# Statistical Analyses with `statsmodels`

**Learning Objectives**:
- Introduce the `statsmodels` package for statistical analysis.
- Calculate a linear regression.
- Perform a simple t-test.

****

Okay so we have learned to import, subset, modify, and visualize our data set. But what if we want to perform regression or statistical tests on our data? In this notebook, we introduce `statsmodels`, a package that is useful for statistical analysis in Python. This allows for a lot of statistical models to be developed directly in Python without needing to go to other languages or software. In this section, we will introduce two basic statistical methods available through `statsmodels`.

**Note:** `statsmodels` uses a lot of calculations and operations from `numpy`. This means, among other things, that it is designed to use with numerical data.
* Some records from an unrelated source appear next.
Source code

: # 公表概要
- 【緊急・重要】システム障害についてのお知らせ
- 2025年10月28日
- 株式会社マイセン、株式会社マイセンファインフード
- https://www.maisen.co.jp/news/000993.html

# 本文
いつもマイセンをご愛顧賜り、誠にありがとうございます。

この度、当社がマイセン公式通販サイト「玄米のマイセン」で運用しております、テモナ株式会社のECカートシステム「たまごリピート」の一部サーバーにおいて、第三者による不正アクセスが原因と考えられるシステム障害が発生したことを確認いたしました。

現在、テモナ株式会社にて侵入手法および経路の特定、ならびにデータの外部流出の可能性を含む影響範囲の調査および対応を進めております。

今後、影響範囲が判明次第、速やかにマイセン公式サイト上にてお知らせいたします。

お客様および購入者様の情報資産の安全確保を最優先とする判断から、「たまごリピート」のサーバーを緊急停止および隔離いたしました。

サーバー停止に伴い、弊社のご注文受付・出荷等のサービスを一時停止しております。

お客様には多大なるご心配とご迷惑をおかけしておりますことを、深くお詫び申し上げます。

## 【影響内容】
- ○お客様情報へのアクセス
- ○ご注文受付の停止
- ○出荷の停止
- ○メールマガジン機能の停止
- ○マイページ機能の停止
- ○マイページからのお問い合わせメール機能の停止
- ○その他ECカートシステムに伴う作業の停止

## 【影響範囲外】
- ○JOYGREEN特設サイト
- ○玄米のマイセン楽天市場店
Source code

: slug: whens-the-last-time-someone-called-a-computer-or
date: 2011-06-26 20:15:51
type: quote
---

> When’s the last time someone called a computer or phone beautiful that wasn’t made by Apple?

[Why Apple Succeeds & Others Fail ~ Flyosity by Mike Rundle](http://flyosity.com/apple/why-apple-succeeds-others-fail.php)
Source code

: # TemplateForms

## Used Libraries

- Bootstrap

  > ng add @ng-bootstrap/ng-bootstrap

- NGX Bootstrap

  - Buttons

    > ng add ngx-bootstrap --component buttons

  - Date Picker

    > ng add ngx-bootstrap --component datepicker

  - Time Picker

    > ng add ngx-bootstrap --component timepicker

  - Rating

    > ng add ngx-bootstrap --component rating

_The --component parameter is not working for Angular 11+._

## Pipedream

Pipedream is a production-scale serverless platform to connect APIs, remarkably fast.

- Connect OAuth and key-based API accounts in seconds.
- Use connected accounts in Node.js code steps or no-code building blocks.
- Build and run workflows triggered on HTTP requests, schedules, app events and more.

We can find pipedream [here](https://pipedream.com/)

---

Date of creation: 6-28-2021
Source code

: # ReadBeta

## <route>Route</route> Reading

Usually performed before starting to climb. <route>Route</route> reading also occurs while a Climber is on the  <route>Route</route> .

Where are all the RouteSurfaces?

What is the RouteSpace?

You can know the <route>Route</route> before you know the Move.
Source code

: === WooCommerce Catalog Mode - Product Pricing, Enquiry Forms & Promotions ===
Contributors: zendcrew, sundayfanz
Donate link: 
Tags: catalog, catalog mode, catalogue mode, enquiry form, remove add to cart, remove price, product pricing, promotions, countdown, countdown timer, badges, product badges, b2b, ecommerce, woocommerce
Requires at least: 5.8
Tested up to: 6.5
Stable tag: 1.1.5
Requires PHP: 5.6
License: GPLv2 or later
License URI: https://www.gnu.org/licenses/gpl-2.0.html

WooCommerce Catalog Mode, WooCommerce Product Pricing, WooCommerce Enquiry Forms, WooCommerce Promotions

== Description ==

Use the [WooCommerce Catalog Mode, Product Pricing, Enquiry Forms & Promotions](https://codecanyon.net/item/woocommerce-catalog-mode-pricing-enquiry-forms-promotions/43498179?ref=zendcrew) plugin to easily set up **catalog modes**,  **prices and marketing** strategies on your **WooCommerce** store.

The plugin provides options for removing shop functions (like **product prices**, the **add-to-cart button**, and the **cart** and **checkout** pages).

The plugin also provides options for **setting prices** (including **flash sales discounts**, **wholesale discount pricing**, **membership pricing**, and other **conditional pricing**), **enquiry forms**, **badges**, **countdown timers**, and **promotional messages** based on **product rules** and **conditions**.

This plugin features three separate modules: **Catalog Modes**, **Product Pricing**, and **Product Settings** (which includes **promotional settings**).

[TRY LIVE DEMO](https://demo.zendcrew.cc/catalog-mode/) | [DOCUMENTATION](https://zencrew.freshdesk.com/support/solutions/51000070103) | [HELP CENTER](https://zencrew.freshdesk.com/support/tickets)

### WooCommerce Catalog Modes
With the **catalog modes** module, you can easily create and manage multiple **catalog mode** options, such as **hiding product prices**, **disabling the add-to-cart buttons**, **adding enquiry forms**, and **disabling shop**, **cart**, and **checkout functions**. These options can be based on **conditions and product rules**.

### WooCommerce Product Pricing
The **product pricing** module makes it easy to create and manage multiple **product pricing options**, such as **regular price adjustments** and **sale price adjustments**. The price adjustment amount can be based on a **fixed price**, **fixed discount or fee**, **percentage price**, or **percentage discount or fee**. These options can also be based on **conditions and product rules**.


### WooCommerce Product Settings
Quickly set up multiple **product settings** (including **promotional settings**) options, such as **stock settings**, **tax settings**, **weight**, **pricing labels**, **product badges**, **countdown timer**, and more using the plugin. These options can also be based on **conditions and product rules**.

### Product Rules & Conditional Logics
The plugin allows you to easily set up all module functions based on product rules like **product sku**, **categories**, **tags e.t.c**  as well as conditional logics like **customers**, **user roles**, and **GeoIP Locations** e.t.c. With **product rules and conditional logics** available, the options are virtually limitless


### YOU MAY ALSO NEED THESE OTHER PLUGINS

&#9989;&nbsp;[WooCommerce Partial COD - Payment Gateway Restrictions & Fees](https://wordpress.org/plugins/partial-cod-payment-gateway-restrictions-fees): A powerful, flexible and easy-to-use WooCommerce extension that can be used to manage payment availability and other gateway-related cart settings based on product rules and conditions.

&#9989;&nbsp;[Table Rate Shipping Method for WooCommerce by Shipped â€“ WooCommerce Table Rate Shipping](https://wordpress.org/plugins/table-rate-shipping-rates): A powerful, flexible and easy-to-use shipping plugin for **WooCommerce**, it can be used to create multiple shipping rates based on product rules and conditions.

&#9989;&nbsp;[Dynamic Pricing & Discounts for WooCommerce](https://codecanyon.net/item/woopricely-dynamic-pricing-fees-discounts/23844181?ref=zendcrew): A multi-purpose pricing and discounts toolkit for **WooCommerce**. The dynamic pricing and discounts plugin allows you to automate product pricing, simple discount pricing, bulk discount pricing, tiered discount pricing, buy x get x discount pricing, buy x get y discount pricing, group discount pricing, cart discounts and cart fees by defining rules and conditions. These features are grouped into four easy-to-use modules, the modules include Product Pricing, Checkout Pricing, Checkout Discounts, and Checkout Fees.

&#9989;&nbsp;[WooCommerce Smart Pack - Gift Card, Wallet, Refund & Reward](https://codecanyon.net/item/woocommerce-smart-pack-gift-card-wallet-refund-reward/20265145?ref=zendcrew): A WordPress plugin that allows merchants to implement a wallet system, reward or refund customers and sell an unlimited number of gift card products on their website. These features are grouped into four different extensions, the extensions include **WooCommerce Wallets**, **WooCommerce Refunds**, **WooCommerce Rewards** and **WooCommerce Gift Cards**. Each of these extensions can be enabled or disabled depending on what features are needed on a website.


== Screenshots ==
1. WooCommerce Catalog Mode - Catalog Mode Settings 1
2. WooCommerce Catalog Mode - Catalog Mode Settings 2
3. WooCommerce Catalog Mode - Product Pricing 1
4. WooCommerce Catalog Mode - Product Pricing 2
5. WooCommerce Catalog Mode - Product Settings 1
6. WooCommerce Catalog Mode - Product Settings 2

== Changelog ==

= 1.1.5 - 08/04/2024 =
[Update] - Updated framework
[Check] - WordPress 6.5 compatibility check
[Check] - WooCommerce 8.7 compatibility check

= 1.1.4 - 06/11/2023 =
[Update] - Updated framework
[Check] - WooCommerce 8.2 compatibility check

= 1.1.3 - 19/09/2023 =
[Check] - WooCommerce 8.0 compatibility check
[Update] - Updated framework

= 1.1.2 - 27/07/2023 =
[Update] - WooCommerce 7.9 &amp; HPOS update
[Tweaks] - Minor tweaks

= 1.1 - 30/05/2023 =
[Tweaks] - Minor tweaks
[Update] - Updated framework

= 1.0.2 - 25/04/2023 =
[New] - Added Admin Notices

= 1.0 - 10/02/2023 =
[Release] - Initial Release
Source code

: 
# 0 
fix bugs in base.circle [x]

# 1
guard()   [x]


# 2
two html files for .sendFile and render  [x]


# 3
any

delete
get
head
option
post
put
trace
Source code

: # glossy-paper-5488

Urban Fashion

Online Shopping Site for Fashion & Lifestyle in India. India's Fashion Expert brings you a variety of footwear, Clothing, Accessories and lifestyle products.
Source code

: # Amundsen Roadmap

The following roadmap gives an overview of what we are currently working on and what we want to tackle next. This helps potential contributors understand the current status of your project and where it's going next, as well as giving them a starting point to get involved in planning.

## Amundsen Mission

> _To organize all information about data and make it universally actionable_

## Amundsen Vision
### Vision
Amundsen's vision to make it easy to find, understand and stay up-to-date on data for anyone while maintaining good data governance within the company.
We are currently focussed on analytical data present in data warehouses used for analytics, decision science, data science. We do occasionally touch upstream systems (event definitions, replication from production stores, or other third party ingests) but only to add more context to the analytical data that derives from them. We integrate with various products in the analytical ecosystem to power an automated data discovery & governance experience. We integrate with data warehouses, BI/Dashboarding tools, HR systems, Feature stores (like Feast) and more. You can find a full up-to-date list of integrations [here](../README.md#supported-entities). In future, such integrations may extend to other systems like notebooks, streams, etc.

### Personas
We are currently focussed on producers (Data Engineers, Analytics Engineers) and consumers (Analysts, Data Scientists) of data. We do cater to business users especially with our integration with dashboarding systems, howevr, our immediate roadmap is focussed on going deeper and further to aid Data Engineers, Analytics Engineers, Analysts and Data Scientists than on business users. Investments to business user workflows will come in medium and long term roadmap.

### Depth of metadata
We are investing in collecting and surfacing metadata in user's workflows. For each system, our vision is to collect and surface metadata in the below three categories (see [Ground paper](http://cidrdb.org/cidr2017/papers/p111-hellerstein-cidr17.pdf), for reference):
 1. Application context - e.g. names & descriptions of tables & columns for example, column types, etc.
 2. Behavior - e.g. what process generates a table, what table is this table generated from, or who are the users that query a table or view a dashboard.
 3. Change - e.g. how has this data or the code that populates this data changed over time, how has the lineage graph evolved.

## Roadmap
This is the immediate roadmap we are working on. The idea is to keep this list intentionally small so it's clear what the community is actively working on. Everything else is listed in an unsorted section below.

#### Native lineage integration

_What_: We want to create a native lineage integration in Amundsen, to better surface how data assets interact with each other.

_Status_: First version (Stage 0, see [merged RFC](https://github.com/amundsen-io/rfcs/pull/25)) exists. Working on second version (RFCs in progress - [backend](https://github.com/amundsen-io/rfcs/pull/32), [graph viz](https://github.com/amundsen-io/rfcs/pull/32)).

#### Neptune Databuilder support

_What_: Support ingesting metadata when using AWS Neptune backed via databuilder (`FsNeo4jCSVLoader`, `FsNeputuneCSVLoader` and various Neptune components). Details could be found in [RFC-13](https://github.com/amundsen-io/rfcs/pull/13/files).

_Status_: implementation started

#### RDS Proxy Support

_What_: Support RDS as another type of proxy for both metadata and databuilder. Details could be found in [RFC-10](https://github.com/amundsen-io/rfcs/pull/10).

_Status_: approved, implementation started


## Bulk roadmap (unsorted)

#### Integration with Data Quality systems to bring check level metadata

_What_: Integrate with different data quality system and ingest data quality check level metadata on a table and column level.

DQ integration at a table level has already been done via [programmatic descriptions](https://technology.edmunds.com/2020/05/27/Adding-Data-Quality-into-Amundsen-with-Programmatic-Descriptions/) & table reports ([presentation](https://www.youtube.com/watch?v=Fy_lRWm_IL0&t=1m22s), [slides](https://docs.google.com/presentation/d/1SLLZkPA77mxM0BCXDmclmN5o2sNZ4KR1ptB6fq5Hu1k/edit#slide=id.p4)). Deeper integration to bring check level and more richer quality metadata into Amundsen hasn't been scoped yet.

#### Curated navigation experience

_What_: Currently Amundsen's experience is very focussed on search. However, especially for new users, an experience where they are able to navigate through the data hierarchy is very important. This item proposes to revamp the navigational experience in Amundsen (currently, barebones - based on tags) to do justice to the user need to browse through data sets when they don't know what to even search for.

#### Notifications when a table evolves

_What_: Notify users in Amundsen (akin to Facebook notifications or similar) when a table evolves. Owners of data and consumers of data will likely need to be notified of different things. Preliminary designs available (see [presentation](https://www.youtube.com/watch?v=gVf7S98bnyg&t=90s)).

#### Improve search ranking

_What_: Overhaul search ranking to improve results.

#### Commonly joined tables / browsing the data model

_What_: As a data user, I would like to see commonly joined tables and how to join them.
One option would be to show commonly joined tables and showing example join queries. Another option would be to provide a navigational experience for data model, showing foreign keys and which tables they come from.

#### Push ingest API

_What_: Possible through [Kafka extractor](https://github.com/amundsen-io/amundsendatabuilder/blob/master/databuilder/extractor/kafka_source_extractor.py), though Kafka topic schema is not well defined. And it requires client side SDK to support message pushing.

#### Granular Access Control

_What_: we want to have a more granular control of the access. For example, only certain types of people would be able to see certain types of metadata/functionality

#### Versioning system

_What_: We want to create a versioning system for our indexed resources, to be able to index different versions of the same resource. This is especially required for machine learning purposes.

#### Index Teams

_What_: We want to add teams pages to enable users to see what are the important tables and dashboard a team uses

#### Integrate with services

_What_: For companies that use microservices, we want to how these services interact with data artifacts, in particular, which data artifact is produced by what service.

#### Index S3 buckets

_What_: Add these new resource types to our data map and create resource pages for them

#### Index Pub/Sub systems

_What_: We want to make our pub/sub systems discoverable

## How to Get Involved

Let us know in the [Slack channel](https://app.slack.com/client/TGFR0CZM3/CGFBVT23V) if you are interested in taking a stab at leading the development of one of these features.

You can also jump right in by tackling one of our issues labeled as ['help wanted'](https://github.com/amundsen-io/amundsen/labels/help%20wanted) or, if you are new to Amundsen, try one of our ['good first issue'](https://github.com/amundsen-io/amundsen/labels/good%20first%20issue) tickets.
If you want to use categorical variables in a model, you will often need to convert those variables from strings to numbers.

In [None]:
# Install statsmodels if necessary (uncomment the line below)
#!pip install statsmodels 

In [None]:
import statsmodels.api as sm
import pandas as pd
import numpy as np

Most statistical tests struggle to deal with null values, so here we will remove all null values in the data.

**Question:** When might you not want to run `.dropna()` without any subset arguments?

In [None]:
# Load in data and drop null values
df = pd.read_csv('penguins.csv').dropna()

## Performing a t-test

A t-test is a test of the significance of the difference between two distributions. In our data let's look at the difference between species of penguin. For example, for the Adelie and Chinstrap species, let's see if there's a significant difference in flipper length. 

We proceed as follows:

1. Subset to the appropriate rows and column using `df.loc[]`.
2. Run the `ttest_ind` function, which takes two arguments, one for each series. 
3. Interpret the output. 

In [None]:
adelie = df.loc[df['species'] == 'Adelie', ['flipper_length_mm']]
chinstrap = df.loc[df['species'] == 'Chinstrap', ['flipper_length_mm']]

**Question:** What does each of the outputs correspond to? What is the type of the output?

In [None]:
res = sm.stats.ttest_ind(adelie, chinstrap)
res

In [None]:
print('t-score:', res[0])
print('p-value:', res[1])
print('Degrees of Freedom:', res[2])

These and other statistical tests can be found in the [documentation](https://www.statsmodels.org/dev/api.html). 

## Performing Linear Regression

Regression is another useful part of the `statsmodels` package and a common statistical test to apply. We will work through an example with Ordinary Least Squares (OLS) regression, using `sm.OLS()`.

For the `penguins` data, let's predict body mass as a function of culmen length, culmen depth, and flipper length. (Maybe bigger penguins weigh more!)

This regression function takes two inputs: 
- A matrix $X$ with the input variables (one or more columns). In this case, it will be an array containing culmen length, culmen depth, and flipper length. (All columns need to be *numeric*)
- An array $y$ with the output variable (single column). In this case, it will be body mass. This needs to be *numeric*.

In this case, we can make `X` and `y` by simply selecting the appropriate columns.

In [None]:
# Set up X and y
X = df[['culmen_length_mm', 'culmen_depth_mm', 'flipper_length_mm']]
y = df['body_mass_g']

The model is set up using `sm.OLS(y, X)` which tells which data to use in the model. The `.fit()` method generates the fitted model, which is then saved to `results`. 

**Question:** What happens when you print the `result` variable?

In [None]:
result = sm.OLS(y, X).fit()
result

`result` is actually an object containing the output of the model. This can then be used to make predictions, visualizations, etc. The`.summary()` method that gives a good overview of each coefficient and overall statistical properties of the model. Let's try printing the summary for this model.

**Question:** Is this model good at predicting body mass? How many variables are significant? If you were to improve this model what would you add/remove/change?

In [None]:
print(result.summary())

## Challenge 1: More `statsmodels`

Let's practice with some more `statsmodels` functions. Let's modify the regression above to normalize each of the columns.

1. For each column, subtract the mean and divide by the standard deviation (std) . 
2. Double check normalization - the mean of each column should be ~0 and the standard deviation ~1
3. Fit and run a linear regression on the normalized data. 
4. Interpret the model. What does the model say now?

**Bonus:** Implement another change to your model. (Add another feauture like island, remove a feature, modify a feature). Re-fit the model. What effect did your change have on the model?

Make notes of what barriers you run into, and remember the general steps of coding!

In [None]:
# YOUR CODE HERE


**Question:** What statistical tests do you use the most in your data?